3. A young adult male with a history of substance abuse is admitted to the psychiatric unit for detoxification. He is agitated, sweating, and reports seeing bugs crawling on the walls. What is the priority nursing intervention?
- A. Reassure the client that the bugs are not real.
- B. Administer the prescribed benzodiazepine.
- C. Place the client in a quiet, dark room.
- D. Encourage the client to express his feelings.
Correct answer: B
Rationale: The correct answer is to administer the prescribed benzodiazepine. This intervention helps manage the client's agitation and hallucinations, which are common symptoms during detoxification from substances. Reassuring the client that the bugs are not real (Choice A) may not be effective in addressing the underlying causes of the hallucinations. Placing the client in a quiet, dark room (Choice C) may help reduce sensory stimulation but does not directly address the client's symptoms. Encouraging the client to express his feelings (Choice D) is important for therapeutic communication but may not be the priority when the client is experiencing severe agitation and hallucinations.
4. A client diagnosed with paranoid schizophrenia is still withdrawn, unkempt, and unmotivated to get out of bed. A mental health aide asks the nurse why the client is this way after being on fluphenazine (Prolix) 10 mg for 7 days. The LPN/LVN should tell the health aide:
- A. Prolixin is the most effective with positive symptoms of schizophrenia.
- B. The client will be less withdrawn and unmotivated when the Prolixin takes effect.
- C. The client's Prolixin dose probably needs to be increased again.
- D. Lack of motivation is a common side effect of the Prolixin.
Correct answer: A
Rationale: Prolixin is more effective with positive symptoms of schizophrenia, such as hallucinations and delusions, rather than negative symptoms like withdrawal and lack of motivation.
5. A female client with obsessive compulsive personality disorder is admitted to the hospital for a cardiac catheterization. The afternoon before the procedure, the client begins to keep detailed notes of the nursing care she is receiving and reports her findings to the RN at bedtime. What action should the nurse implement?
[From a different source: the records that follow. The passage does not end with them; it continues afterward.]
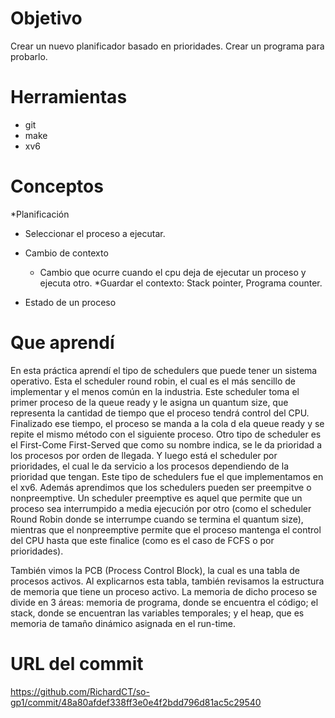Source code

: # Objetivo
Crear un nuevo planificador basado en prioridades.
Crear un programa para probarlo.

# Herramientas
* git
* make 
* xv6

# Conceptos

*Planificación
  * Seleccionar el proceso a ejecutar.
  
* Cambio de contexto
  * Cambio que ocurre cuando el cpu deja de ejecutar un proceso y ejecuta otro.
  *Guardar el contexto: Stack pointer, Programa counter.
  
* Estado de un proceso


# Que aprendí
En esta práctica aprendí el tipo de schedulers que puede tener un sistema operativo. Esta el scheduler round robin, el cual es el más sencillo de implementar y el menos común en la industria. Este scheduler toma el primer proceso de la queue ready y le asigna un quantum size, que representa la cantidad de tiempo que el proceso tendrá control del CPU. Finalizado ese tiempo, el proceso se manda a la cola d ela queue ready y se repite el mismo método con el siguiente proceso. Otro tipo de scheduler es el First-Come First-Served que como su nombre indica, se le da prioridad a los procesos por orden de llegada. Y luego está el scheduler por prioridades, el cual le da servicio a los procesos dependiendo de la prioridad que tengan. Este tipo de schedulers fue el que implementamos en el xv6. Además aprendimos que los schedulers pueden ser preempitve o nonpreemptive. Un scheduler preemptive es aquel que permite que un proceso sea interrumpido a media ejecución por otro (como el scheduler Round Robin donde se interrumpe cuando se termina el quantum size), mientras que el nonpreemptive permite que el proceso mantenga el control del CPU hasta que este finalice (como es el caso de FCFS o por prioridades).

También vimos la PCB (Process Control Block), la cual es una tabla de procesos activos. Al explicarnos esta tabla, también revisamos la estructura de memoria que tiene un proceso activo. La memoria de dicho proceso se divide en 3 áreas: memoria de programa, donde se encuentra el código; el stack, donde se encuentran las variables temporales; y el heap, que es memoria de tamaño dinámico asignada en el run-time.


# URL del commit
https://github.com/RichardCT/so-gp1/commit/48a80afdef338ff3e0e4f2bdd796d81ac5c29540

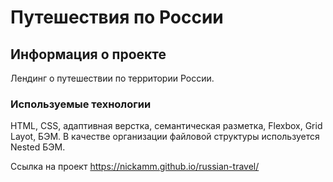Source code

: # Путешествия по России
## Информация о проекте
Лендинг о путешествии по территории России. 

### Используемые технологии 
HTML, CSS, адаптивная верстка, семантическая разметка, Flexbox, Grid Layot, БЭМ.
В качестве организации файловой структуры используется Nested БЭМ.

Ссылка на проект https://nickamm.github.io/russian-travel/
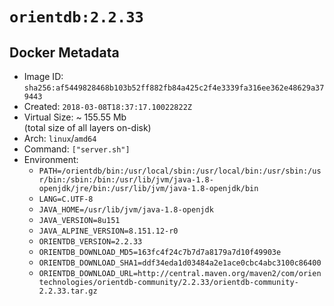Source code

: # `orientdb:2.2.33`

## Docker Metadata

- Image ID: `sha256:af5449828468b103b52ff882fb84a425c2f4e3339fa316ee362e48629a379443`
- Created: `2018-03-08T18:37:17.10022822Z`
- Virtual Size: ~ 155.55 Mb  
  (total size of all layers on-disk)
- Arch: `linux`/`amd64`
- Command: `["server.sh"]`
- Environment:
  - `PATH=/orientdb/bin:/usr/local/sbin:/usr/local/bin:/usr/sbin:/usr/bin:/sbin:/bin:/usr/lib/jvm/java-1.8-openjdk/jre/bin:/usr/lib/jvm/java-1.8-openjdk/bin`
  - `LANG=C.UTF-8`
  - `JAVA_HOME=/usr/lib/jvm/java-1.8-openjdk`
  - `JAVA_VERSION=8u151`
  - `JAVA_ALPINE_VERSION=8.151.12-r0`
  - `ORIENTDB_VERSION=2.2.33`
  - `ORIENTDB_DOWNLOAD_MD5=163fc4f24c7b7d7a8179a7d10f49903e`
  - `ORIENTDB_DOWNLOAD_SHA1=ddf34eda1d03484a2e1ace0cbc4abc3100c86400`
  - `ORIENTDB_DOWNLOAD_URL=http://central.maven.org/maven2/com/orientechnologies/orientdb-community/2.2.33/orientdb-community-2.2.33.tar.gz`

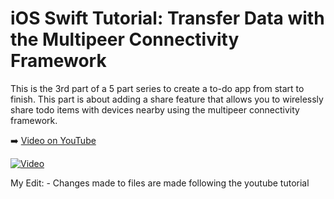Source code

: # iOS Swift Tutorial: Transfer Data with the Multipeer Connectivity Framework

This is the 3rd part of a 5 part series to create a to-do app from start to finish. This part is about adding a share feature that allows you to wirelessly share todo items with devices nearby using the multipeer connectivity framework.

➡️ [Video on YouTube](https://youtu.be/H5c4vo6p5Fg)

[![Video](https://img.youtube.com/vi/H5c4vo6p5Fg/0.jpg)](https://www.youtube.com/watch?v=H5c4vo6p5Fg)

My Edit:
	- Changes made to files are made following the youtube tutorial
- A. Explain to the client that her behavior invades the rights of the nursing staff.
- B. Ask the client to explain why she is keeping a detailed record of her nursing care.
- C. Teach the client strategies to control her obsessive compulsive behavior.
- D. Encourage the client to express her feelings regarding the upcoming procedure.
Correct answer: D
Rationale: Encouraging the client to express her feelings can help address underlying anxieties and may reduce the need for obsessive behaviors. Choice A is incorrect because it may come across as confrontational and could escalate the situation. Choice B is not the best initial action as it focuses on the behavior rather than the client's emotions. Choice C is premature without first addressing the client's emotional needs.